Che questo tempo di Quaresima sia l’occasione per riavvicinarci a tutte quelle persone sofferenti e sole per fare in modo che non si sentano più abbandonate.

01 marzo 2009

1 Marzo (prima dom. Quaresima)

L’apostolo Giovanni ci ricorda che Dio “è amore”. S. Agostino scrive “ama e fai quello che vuoi”. Frase che è stata usata anche per atti di un egoismo immenso. Si tratta quindi di capire cos’è realmente l’amore.

C’è da dire che in questo caso la nostra lingua non ci aiuta molto Infatti noi diciamo ugualmente ‘amo mia moglie e i miei figli’, ma anche ‘amo la Ferrari, o la tal squadra, o la cioccolata, ecc. ecc.’. Chiaramente si tratta di diversi tipi di amore.
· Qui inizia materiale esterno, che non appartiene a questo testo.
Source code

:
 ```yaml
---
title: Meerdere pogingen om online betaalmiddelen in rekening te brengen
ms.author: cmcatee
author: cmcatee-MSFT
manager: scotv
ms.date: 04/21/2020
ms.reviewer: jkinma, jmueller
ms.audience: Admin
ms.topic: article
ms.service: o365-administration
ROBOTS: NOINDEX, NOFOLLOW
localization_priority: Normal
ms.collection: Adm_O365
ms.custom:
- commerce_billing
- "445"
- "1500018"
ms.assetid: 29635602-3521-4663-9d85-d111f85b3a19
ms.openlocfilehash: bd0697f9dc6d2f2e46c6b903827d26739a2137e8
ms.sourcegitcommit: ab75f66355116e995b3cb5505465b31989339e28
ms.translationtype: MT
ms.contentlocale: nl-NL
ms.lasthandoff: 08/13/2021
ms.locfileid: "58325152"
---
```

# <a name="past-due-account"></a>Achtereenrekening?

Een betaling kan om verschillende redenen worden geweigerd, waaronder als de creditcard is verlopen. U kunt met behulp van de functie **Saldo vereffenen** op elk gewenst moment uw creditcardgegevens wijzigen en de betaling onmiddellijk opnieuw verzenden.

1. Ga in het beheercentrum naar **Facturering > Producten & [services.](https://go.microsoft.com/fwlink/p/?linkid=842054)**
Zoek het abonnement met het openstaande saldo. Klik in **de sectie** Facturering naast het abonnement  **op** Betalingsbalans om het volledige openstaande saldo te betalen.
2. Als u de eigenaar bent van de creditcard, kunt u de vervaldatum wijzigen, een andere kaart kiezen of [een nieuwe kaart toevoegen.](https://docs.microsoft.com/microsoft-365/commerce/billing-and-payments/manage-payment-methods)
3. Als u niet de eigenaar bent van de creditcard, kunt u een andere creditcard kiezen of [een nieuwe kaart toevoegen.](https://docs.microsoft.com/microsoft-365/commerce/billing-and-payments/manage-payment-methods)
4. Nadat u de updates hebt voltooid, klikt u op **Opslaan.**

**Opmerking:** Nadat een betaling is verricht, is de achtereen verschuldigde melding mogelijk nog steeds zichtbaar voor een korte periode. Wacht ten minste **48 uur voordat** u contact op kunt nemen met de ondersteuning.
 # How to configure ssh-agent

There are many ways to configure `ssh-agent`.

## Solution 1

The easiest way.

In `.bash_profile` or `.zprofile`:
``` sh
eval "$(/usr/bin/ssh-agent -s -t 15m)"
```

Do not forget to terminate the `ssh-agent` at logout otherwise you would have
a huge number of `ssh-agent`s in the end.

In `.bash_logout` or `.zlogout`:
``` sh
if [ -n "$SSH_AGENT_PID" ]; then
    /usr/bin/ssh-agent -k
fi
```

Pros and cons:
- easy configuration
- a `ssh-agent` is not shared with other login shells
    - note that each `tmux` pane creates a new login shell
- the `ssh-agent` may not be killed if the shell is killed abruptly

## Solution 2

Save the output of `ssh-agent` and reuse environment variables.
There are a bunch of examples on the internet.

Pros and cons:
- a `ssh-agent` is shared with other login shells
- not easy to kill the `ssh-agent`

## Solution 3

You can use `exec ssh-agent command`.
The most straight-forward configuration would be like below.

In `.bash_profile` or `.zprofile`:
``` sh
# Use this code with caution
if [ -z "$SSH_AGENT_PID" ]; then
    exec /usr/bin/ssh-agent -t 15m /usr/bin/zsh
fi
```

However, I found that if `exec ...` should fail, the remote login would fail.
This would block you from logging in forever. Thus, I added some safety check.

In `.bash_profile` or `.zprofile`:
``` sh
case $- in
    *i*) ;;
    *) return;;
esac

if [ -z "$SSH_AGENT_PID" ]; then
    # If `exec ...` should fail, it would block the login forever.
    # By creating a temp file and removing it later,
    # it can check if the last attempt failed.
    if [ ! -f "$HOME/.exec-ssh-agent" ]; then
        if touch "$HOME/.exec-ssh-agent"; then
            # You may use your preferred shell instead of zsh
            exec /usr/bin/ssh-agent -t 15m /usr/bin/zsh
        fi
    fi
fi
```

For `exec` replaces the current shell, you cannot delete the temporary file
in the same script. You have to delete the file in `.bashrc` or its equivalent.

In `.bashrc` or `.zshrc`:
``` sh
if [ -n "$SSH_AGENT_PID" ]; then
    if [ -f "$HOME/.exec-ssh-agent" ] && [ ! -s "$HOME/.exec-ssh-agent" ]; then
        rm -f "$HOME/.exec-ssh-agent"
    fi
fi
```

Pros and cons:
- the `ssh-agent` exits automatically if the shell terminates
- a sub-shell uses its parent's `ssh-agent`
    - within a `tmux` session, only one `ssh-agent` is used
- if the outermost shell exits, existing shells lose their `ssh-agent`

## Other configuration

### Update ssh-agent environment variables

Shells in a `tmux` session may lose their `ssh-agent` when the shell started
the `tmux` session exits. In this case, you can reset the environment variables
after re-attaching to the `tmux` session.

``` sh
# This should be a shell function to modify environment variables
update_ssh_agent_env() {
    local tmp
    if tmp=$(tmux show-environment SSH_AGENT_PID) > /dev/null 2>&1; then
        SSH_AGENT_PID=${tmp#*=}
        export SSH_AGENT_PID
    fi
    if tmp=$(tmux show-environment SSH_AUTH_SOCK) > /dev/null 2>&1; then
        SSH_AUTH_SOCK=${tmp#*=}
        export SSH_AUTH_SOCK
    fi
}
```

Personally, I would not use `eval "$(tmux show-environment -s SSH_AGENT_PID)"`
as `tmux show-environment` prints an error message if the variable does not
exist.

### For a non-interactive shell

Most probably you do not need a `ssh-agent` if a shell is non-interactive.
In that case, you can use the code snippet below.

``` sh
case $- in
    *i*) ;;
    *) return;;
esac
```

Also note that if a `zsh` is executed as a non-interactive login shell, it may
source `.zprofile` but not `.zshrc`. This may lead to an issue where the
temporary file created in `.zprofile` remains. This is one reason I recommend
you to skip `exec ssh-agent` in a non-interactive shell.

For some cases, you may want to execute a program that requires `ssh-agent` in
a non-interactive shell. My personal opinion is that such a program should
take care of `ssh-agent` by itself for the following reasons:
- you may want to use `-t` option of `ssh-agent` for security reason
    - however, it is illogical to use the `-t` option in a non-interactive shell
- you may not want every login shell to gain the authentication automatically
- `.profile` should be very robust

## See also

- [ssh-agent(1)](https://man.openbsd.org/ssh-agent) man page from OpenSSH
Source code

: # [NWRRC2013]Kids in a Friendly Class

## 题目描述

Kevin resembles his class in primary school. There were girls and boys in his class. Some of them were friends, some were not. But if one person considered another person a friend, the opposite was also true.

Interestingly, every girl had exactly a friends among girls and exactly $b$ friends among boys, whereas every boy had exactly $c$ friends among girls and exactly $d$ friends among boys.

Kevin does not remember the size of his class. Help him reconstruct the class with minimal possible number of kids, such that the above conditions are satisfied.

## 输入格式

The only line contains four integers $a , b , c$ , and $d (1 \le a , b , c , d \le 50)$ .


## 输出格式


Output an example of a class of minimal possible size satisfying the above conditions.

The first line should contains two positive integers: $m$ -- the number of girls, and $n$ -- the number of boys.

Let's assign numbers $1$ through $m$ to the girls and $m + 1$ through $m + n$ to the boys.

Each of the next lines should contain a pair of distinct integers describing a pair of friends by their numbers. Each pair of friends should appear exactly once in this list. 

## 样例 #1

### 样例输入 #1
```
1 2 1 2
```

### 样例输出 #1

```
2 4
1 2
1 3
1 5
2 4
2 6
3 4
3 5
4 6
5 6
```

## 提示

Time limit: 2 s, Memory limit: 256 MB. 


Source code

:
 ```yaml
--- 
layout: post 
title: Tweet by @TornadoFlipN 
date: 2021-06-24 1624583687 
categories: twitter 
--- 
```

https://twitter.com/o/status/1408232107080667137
Ma c’è un modo di intendere l’amore che mi sembra stia sempre più prendendo piede. Cioè l’amore come possesso. Amare sta sempre più diventando sinonimo di ‘avere’ o ‘voler avere’. Ma è questo il modo di amare di Dio? Direi proprio di no, anzi! Dio ama non prendendo, ma donando, donandosi. Allora capiamo che amare non significa volere per sé, ma donarsi, e donarsi in modo totale.

Ma questo non basta. Intimamente legata all’amore c’è la libertà. Difatti Dio, che ci ha creati per amore, ci ha creati liberi, e tutta l'azione di Dio nella storia è proprio per ridonarci la libertà perduta. Il verbo amare non contempla l’imperativo. Non si può obbligare ad amare e solo chi è libero può realmente amare. Però oggi si pensa che la propria libertà debba essere senza limiti, al massimo si dice che la propria libertà finisce dove inizia la libertà dell’altro. Ma in questo modo siamo sempre alla legge del più forte, in cui si cercherà di limitare l’altrui libertà per aumentare la propria. Se invece ci rendessimo conto che la mia libertà inizia dove inizia quella degli altri, che la libertà per essere tale deve comprendere un’altra parola, cioè responsabilità! Se voglio realmente essere libero devo essere responsabile dei miei atti ma anche della libertà degli altri. E non potrò mai essere realmente e completamente libero fino a che non lo saranno anche gli altri.

Per essere pienamente uomini, e quindi figli di Dio dobbiamo iniziare da qui: liberamente amare e responsabilmente darsi da fare perché tutti siano liberi.